Lo que me pareció en un principio una turistada de tamaño king size resultó ser todo lo contrario. La ilusión, humildad y entrega de aquellas gentes era real, sincera y muy cercana. Nunca había vivido una situación como aquella y visto por donde iban los tiros, me dejé llevar y me regalé todo lo que pude con ellas para disfrutar al máximo del momento. No me arrepentí en ningún momento.

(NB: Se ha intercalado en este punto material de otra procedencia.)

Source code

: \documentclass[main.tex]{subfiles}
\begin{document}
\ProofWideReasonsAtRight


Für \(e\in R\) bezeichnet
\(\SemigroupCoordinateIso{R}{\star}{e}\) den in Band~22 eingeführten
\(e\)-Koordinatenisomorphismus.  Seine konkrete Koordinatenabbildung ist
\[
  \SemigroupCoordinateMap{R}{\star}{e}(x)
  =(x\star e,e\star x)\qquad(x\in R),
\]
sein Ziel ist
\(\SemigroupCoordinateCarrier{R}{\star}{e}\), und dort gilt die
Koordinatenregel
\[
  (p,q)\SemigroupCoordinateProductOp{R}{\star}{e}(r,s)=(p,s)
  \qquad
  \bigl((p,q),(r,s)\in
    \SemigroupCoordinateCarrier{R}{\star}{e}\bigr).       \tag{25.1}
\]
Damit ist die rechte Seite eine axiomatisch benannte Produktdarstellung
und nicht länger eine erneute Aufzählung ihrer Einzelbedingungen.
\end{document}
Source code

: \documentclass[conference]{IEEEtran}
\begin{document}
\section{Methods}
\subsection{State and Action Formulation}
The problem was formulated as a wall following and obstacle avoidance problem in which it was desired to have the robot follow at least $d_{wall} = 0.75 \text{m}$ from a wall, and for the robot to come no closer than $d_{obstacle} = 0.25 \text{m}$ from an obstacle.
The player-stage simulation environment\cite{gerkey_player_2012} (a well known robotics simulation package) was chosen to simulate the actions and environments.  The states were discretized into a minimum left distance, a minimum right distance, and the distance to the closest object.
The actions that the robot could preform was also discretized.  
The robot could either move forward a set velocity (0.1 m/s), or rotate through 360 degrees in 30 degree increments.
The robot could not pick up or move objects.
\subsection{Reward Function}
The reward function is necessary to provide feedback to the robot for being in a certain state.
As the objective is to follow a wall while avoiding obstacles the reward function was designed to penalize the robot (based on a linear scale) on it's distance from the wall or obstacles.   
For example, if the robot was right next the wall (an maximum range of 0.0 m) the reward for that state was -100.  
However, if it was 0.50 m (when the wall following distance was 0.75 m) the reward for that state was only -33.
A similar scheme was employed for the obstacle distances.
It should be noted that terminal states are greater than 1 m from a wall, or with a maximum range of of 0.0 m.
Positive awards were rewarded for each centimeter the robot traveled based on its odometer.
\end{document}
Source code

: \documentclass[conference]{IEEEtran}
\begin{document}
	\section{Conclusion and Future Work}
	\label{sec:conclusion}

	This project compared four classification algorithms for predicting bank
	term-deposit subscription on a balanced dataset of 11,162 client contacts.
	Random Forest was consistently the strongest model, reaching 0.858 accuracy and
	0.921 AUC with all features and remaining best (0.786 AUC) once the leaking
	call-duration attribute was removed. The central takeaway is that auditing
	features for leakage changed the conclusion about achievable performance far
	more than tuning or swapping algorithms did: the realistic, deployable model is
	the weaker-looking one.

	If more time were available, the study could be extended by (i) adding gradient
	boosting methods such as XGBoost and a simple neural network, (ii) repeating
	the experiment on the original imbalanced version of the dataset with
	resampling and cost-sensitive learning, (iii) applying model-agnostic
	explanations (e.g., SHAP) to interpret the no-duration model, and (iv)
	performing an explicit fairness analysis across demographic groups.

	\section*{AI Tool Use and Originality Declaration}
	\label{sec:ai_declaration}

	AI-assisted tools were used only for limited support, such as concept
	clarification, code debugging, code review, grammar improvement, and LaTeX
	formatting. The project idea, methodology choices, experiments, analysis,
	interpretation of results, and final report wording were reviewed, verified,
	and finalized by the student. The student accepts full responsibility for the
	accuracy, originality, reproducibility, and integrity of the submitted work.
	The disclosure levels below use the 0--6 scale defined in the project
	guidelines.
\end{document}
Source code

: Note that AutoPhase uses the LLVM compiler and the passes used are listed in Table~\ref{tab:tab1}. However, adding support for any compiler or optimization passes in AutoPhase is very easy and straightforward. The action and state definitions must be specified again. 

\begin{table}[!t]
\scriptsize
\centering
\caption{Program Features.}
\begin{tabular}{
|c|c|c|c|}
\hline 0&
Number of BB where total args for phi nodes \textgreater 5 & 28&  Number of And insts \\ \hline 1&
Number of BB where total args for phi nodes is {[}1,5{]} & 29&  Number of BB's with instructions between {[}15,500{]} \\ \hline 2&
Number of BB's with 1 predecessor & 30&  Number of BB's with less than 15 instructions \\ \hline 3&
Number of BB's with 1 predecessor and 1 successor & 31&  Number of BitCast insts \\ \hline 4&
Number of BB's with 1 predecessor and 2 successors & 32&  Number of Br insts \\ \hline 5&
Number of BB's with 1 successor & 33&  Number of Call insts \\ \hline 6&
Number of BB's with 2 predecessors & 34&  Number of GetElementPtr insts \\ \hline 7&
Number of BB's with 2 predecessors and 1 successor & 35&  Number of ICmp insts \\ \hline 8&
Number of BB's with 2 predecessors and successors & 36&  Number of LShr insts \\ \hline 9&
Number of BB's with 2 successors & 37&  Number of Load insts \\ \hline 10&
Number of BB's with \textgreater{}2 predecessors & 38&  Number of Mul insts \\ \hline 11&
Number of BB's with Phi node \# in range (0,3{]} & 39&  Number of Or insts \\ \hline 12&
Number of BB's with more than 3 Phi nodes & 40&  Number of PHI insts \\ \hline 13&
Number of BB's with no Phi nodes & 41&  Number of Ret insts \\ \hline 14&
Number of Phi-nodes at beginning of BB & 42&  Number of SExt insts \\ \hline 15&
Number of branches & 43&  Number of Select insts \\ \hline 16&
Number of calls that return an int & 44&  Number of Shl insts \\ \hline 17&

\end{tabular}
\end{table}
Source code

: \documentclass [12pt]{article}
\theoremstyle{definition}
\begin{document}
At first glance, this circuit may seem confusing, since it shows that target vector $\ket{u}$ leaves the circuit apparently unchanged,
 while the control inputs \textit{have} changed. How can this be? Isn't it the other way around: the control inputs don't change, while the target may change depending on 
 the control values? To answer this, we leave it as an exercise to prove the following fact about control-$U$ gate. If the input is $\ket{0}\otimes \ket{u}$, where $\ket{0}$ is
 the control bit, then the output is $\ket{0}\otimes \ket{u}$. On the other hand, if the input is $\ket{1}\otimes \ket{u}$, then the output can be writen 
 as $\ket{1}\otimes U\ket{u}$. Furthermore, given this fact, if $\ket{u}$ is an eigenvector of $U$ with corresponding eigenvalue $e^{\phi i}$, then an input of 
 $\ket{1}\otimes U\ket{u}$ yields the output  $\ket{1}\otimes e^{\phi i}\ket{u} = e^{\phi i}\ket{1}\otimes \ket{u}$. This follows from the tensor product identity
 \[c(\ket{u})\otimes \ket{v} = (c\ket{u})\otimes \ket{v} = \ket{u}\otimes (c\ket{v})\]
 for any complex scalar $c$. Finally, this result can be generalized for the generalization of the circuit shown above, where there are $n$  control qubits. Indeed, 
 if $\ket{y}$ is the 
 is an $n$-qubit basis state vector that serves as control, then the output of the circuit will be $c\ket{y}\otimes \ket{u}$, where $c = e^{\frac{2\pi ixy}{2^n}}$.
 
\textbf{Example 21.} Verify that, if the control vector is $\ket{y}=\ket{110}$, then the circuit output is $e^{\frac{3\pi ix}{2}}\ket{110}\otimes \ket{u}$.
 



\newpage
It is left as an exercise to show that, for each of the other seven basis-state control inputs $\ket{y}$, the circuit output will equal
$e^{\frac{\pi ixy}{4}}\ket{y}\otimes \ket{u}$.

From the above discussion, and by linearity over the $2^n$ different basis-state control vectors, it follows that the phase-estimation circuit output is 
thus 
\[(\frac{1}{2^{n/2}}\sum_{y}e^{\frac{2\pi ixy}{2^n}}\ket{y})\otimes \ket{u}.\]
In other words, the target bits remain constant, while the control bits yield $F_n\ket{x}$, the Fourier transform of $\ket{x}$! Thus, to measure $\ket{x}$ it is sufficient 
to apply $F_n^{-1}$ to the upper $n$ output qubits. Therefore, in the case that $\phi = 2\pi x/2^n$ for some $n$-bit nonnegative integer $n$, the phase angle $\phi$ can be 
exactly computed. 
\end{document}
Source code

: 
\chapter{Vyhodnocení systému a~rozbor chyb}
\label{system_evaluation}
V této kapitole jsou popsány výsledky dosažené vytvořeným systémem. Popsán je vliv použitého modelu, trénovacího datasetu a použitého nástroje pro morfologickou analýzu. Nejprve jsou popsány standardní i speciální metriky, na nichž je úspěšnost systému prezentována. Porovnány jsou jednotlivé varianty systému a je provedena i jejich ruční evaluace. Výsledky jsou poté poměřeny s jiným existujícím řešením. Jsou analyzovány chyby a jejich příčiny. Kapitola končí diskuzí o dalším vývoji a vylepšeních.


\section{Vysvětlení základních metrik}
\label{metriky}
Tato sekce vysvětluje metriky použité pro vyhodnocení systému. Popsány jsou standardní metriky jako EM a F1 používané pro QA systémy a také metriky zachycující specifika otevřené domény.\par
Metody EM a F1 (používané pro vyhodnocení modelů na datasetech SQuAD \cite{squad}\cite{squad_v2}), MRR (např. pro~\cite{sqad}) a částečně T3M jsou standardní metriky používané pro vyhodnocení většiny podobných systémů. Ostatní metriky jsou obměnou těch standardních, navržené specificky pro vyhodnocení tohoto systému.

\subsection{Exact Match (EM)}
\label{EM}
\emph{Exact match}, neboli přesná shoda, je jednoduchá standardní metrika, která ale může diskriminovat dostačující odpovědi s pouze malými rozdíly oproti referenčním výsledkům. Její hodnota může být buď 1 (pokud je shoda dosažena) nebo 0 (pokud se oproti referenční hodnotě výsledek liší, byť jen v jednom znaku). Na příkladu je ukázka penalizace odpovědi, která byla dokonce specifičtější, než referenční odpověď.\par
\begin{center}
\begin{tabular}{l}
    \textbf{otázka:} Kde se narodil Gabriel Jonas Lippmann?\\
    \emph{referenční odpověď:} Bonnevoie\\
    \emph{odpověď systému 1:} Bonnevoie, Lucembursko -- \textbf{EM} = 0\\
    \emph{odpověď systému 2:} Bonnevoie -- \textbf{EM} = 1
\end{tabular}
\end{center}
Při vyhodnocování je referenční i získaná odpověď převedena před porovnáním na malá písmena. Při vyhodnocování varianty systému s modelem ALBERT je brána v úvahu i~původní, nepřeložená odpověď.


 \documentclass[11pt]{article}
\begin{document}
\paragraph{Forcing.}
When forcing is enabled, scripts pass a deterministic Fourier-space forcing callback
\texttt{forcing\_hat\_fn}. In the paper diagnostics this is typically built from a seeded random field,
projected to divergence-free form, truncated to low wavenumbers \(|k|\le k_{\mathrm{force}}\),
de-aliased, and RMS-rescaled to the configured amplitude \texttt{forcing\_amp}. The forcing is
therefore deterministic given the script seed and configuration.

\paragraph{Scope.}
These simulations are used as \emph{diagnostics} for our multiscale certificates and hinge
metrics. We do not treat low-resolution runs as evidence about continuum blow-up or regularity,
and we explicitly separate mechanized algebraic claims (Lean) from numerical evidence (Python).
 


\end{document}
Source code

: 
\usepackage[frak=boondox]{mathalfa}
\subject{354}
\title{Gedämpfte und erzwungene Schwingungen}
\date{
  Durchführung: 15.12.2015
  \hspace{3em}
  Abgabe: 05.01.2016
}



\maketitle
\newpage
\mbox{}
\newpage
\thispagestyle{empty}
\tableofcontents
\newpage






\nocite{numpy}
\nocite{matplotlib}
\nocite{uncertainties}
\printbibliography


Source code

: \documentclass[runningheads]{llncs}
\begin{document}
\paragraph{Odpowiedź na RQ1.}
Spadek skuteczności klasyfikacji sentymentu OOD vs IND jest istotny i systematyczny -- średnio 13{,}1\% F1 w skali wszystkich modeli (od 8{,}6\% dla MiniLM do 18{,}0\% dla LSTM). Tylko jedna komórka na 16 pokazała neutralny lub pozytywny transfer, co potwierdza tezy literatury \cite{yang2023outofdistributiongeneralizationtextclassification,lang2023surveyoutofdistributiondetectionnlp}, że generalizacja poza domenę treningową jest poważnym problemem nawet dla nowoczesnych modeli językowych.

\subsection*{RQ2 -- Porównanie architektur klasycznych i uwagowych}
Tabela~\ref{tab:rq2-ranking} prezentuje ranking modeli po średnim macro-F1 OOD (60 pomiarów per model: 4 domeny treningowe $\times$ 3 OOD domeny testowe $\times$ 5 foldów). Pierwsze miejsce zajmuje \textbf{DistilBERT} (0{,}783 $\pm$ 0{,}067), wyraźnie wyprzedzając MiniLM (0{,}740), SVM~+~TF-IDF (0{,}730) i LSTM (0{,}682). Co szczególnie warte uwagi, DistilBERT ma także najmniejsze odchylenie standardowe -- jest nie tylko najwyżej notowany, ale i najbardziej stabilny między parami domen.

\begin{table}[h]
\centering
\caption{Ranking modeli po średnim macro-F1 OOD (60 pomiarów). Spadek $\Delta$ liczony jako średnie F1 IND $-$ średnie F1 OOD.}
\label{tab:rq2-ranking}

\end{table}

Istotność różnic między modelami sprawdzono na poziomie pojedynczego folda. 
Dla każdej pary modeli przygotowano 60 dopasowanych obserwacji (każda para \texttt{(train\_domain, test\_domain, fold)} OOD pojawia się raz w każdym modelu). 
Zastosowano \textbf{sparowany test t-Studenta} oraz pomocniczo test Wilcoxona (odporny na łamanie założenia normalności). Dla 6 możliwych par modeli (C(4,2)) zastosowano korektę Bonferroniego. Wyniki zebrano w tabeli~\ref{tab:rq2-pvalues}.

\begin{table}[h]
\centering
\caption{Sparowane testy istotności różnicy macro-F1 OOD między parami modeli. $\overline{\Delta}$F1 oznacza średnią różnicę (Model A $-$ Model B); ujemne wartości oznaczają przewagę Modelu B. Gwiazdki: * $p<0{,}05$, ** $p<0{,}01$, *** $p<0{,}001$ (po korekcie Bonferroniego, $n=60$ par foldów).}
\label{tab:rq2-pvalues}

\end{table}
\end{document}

En el interior del local social del pueblo, el grupo me dedicó y enseñó -no sin hacerme partícipe entre risas y conversaciones de las que poco o nada entendía- algunas de las danzas de la zona. Julia, con su limitado inglés trataba de explicarme algo de lo que me iban contando, pero poco saqué en claro más que había que divertirse y dejarse llevar. Alguna de aquellas danzas iban bien regadas del siempre presente vodka entre estrofa y estrofa. Así cualquiera entra en el juego. Lo hice tan bien que me ofrecieron un puesto en el grupo. Se ve que van escasas de hombres para esos menesteres, y el señor -a quien se me antojó un gran parecido al señor Ropper de la famosa serie británica de televisión The Roppers– se sentía solo entre tantas mujeres.
Tras los bailes, las mujeres se cambiaron de ropas y se convirtieron en lo que eran, simples mujeres del pueblo para sentarnos a la mesa a comer. Me habían preparado, según me contó Julia, la mayoría de los platos tradicionales de la zona. Platos preparados sólo a base de verduras y hortalizas, por ser lo que más se produce en verano. Un espectáculo visual y gastronómico muy interesante.
Las señoras, no dejaron de brindar y ofrecer sus brindis en mi honor, de los que no entendí todo, pero de los que capté el sentido. Que si por una larga vida, que si por una buena esposa -a lo que alguna de ellas se ofreció gustosamente- o por mi vuelta al pueblo y salud. El caso es que entre las cuatro de la derecha se pimplaron una botella entera de vodka mientras Julia y yo apenas podíamos seguirlas el ritmo sin terminar nuestros vasos.
El vino de frutos rojos que Julia llevó era espectacular, pero las abuelas decían que eso era para gente floja, que no era lo suficientemente fuerte. Vamos, que el vodka era su preferido.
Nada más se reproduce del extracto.